> **Your task**:
Could you copy every entry exactly, dropping the pictures?

==== Data records ====

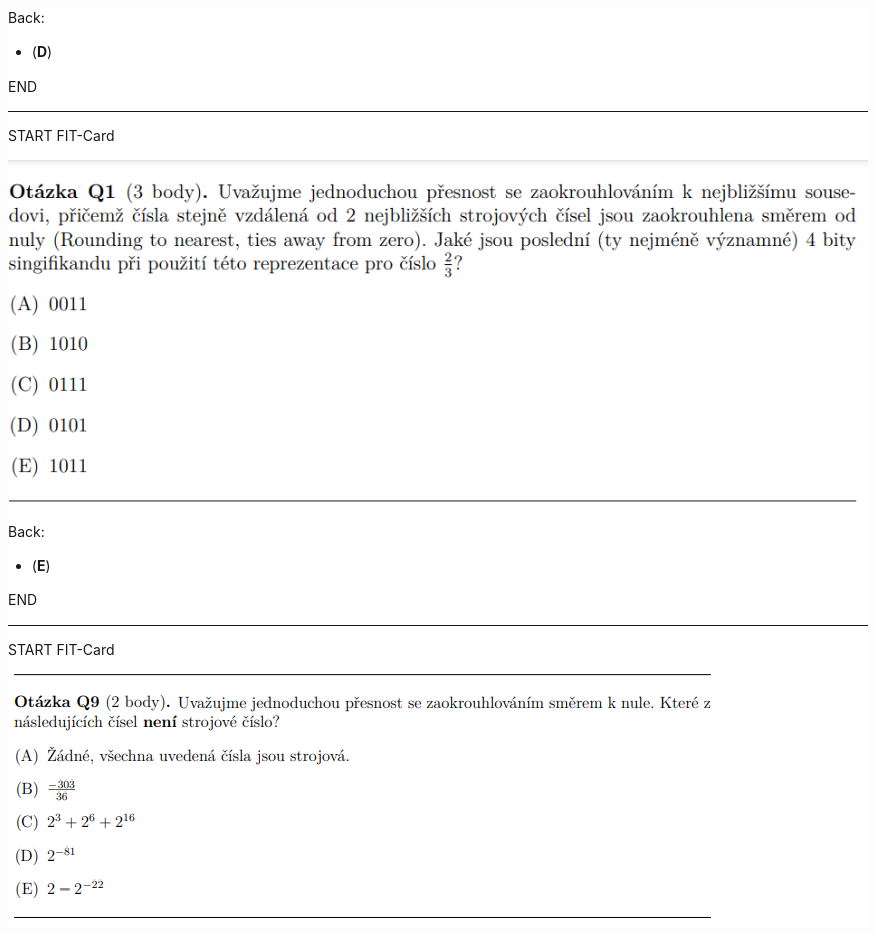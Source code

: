 Back:

- (**D**)

END

---


START
FIT-Card

![](../../Assets/Pasted%20image%2020241230152916.png)

Back:

- (**E**)

END

---


START
FIT-Card

![](../../Assets/Pasted%20image%2020250101144315.png)
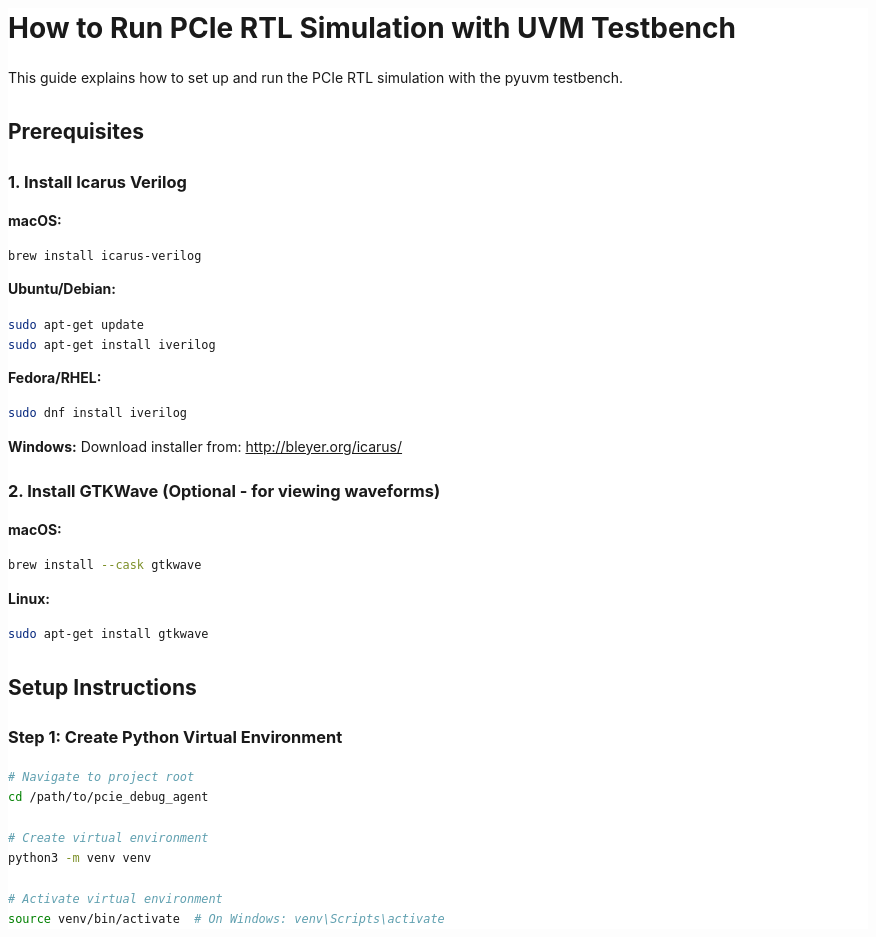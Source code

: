 # How to Run PCIe RTL Simulation with UVM Testbench

This guide explains how to set up and run the PCIe RTL simulation with the pyuvm testbench.

## Prerequisites

### 1. Install Icarus Verilog

**macOS:**
```bash
brew install icarus-verilog
```

**Ubuntu/Debian:**
```bash
sudo apt-get update
sudo apt-get install iverilog
```

**Fedora/RHEL:**
```bash
sudo dnf install iverilog
```

**Windows:**
Download installer from: http://bleyer.org/icarus/

### 2. Install GTKWave (Optional - for viewing waveforms)

**macOS:**
```bash
brew install --cask gtkwave
```

**Linux:**
```bash
sudo apt-get install gtkwave
```

## Setup Instructions

### Step 1: Create Python Virtual Environment

```bash
# Navigate to project root
cd /path/to/pcie_debug_agent

# Create virtual environment
python3 -m venv venv

# Activate virtual environment
source venv/bin/activate  # On Windows: venv\Scripts\activate
```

====

> **Answer to this exercise**:
Source code

: Back:

- (**D**)

END

---


START
FIT-Card

![](../../Assets/Pasted%20image%2020241230152916.png)

Back:

- (**E**)

END

---


START
FIT-Card

![](../../Assets/Pasted%20image%2020250101144315.png)
Source code

: # How to Run PCIe RTL Simulation with UVM Testbench

This guide explains how to set up and run the PCIe RTL simulation with the pyuvm testbench.

## Prerequisites

### 1. Install Icarus Verilog

**macOS:**
```bash
brew install icarus-verilog
```

**Ubuntu/Debian:**
```bash
sudo apt-get update
sudo apt-get install iverilog
```

**Fedora/RHEL:**
```bash
sudo dnf install iverilog
```

**Windows:**
Download installer from: http://bleyer.org/icarus/

### 2. Install GTKWave (Optional - for viewing waveforms)

**macOS:**
```bash
brew install --cask gtkwave
```

**Linux:**
```bash
sudo apt-get install gtkwave
```

## Setup Instructions

### Step 1: Create Python Virtual Environment

```bash
# Navigate to project root
cd /path/to/pcie_debug_agent

# Create virtual environment
python3 -m venv venv

# Activate virtual environment
source venv/bin/activate  # On Windows: venv\Scripts\activate
```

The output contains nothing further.